-- HOW TO COMPLETE THIS TASK --
Draw out every line with the word "decomposable" from the listing below.

┄┄┄┄┄┄

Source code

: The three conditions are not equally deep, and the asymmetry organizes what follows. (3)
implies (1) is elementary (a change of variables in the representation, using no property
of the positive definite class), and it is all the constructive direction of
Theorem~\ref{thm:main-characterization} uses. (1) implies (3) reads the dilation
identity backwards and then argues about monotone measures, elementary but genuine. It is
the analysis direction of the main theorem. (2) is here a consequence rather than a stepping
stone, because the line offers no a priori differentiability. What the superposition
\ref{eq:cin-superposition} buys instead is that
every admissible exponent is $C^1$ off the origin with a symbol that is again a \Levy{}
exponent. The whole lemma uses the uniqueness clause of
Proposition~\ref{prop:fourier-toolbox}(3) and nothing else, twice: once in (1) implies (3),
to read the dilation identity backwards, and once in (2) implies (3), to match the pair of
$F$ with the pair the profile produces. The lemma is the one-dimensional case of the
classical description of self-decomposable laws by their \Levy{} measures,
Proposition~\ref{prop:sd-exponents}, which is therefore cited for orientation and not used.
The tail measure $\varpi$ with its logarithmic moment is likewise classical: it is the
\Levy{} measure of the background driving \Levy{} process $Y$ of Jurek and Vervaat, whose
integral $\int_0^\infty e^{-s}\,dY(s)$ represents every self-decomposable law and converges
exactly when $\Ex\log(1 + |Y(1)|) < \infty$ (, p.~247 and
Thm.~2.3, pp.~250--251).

┄┄┄┄┄┄

-- ANSWER SECTION --
classical description of self-decomposable laws by their \Levy{} measures,
integral $\int_0^\infty e^{-s}\,dY(s)$ represents every self-decomposable law and converges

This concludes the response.